■ WHAT IS EXPECTED
From the first line of the records below through the line with "bệnh nhân nêu trên bao gồm", output each line exactly; skip the pictures.

■ GIVEN INFORMATION

--------------------

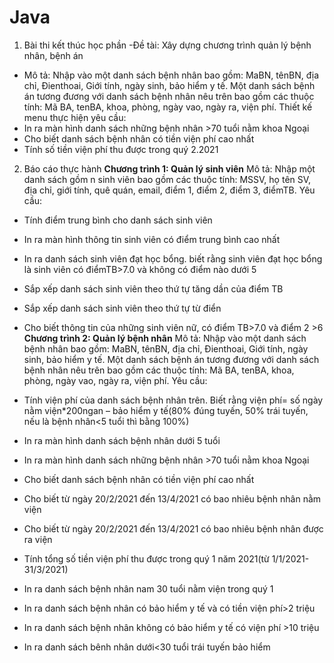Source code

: # Java

1. Bài thi kết thúc học phần
-Đề tài: Xây dựng chương trình quản lý bệnh nhân, bệnh án
- Mô tả:
Nhập vào một danh sách bệnh nhân bao gồm: MaBN, tênBN, địa chỉ, Đienthoai,
Giới tính, ngày sinh, bảo hiểm y tế. Một danh sách bệnh án tương đương với danh sách
bệnh nhân nêu trên bao gồm các thuộc tính: Mã BA, tenBA, khoa, phòng, ngày vao, ngày
ra, viện phí. Thiết kế menu thực hiện yêu cầu:
- In ra màn hình danh sách những bệnh nhân >70 tuổi nằm khoa Ngoại
- Cho biết danh sách bệnh nhân có tiền viện phí cao nhất
- Tính số tiền viện phí thu được trong quý 2.2021

2. Báo cáo thực hành
<b>Chương trình 1: Quản lý sinh viên</b>
Mô tả: Nhập một danh sách gồm n sinh viên bao gồm các thuộc tính: MSSV, họ tên
SV, địa chỉ, giới tính, quê quán, email, điểm 1, điểm 2, điểm 3, điểmTB. Yêu cầu:

- Tính điểm trung bình cho danh sách sinh viên

- In ra màn hình thông tin sinh viên có điểm trung bình cao nhất

- In ra danh sách sinh viên đạt học bổng. biết rằng sinh viên đạt học bổng là sinh
viên có điểmTB>7.0 và không có điểm nào dưới 5

- Sắp xếp danh sách sinh viên theo thứ tự tăng dần của điểm TB

- Sắp xếp danh sách sinh viên theo thứ tự từ điển

- Cho biết thông tin của những sinh viên nữ, có điểm TB>7.0 và điểm 2 >6
<b>Chương trình 2: Quản lý bệnh nhân</b>
Mô tả: Nhập vào một danh sách bệnh nhân bao gồm: MaBN, tênBN, địa chỉ, Đienthoai, Giới tính,
ngày sinh, bảo hiểm y tế. Một danh sách bệnh án tương đương với danh sách bệnh nhân nêu trên bao
gồm các thuộc tính: Mã BA, tenBA, khoa, phòng, ngày vao, ngày ra, viện phí. Yêu cầu:

- Tính viện phí của danh sách bệnh nhân trên. Biết rằng viện phí= số ngày nằm viện*200ngan – bảo hiểm y tế(80% đúng tuyến, 50% trái tuyến, nếu là
bệnh nhân<5 tuổi thì bằng 100%)

- In ra màn hình danh sách bệnh nhân dưới 5 tuổi

- In ra màn hình danh sách những bệnh nhân >70 tuổi nằm khoa Ngoại

- Cho biết danh sách bệnh nhân có tiền viện phí cao nhất

- Cho biết từ ngày 20/2/2021 đến 13/4/2021 có bao nhiêu bệnh nhân nằm viện

- Cho biết từ ngày 20/2/2021 đến 13/4/2021 có bao nhiêu bệnh nhân được ra viện

- Tính tổng số tiền viện phí thu được trong quý 1 năm 2021(từ 1/1/2021-31/3/2021)

- In ra danh sách bệnh nhân nam 30 tuổi nằm viện trong quý 1

- In ra danh sách bệnh nhân có bảo hiểm y tế và có tiền viện phí>2 triệu

- In ra danh sách bệnh nhân không có bảo hiểm y tế có viện phí >10 triệu

- In ra danh sách bênh nhân dưới<30 tuổi trái tuyến bảo hiểm


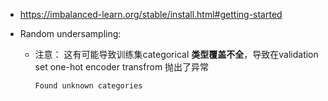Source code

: -    https://imbalanced-learn.org/stable/install.html#getting-started

-   Random undersampling:

    -   注意： 这有可能导致训练集categorical **类型覆盖不全**，导致在validation set one-hot encoder transfrom 抛出了异常

        `Found unknown categories `

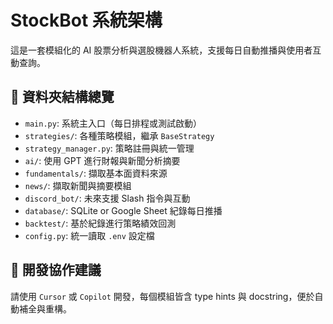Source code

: # StockBot 系統架構

這是一套模組化的 AI 股票分析與選股機器人系統，支援每日自動推播與使用者互動查詢。

## 📁 資料夾結構總覽

- `main.py`: 系統主入口（每日排程或測試啟動）
- `strategies/`: 各種策略模組，繼承 `BaseStrategy`
- `strategy_manager.py`: 策略註冊與統一管理
- `ai/`: 使用 GPT 進行財報與新聞分析摘要
- `fundamentals/`: 擷取基本面資料來源
- `news/`: 擷取新聞與摘要模組
- `discord_bot/`: 未來支援 Slash 指令與互動
- `database/`: SQLite or Google Sheet 紀錄每日推播
- `backtest/`: 基於紀錄進行策略績效回測
- `config.py`: 統一讀取 `.env` 設定檔

## 🧩 開發協作建議

請使用 `Cursor` 或 `Copilot` 開發，每個模組皆含 type hints 與 docstring，便於自動補全與重構。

--------------------

■ SOLVED PROBLEM
Source code

: # Java

1. Bài thi kết thúc học phần
-Đề tài: Xây dựng chương trình quản lý bệnh nhân, bệnh án
- Mô tả:
Nhập vào một danh sách bệnh nhân bao gồm: MaBN, tênBN, địa chỉ, Đienthoai,
Giới tính, ngày sinh, bảo hiểm y tế. Một danh sách bệnh án tương đương với danh sách
bệnh nhân nêu trên bao gồm các thuộc tính: Mã BA, tenBA, khoa, phòng, ngày vao, ngày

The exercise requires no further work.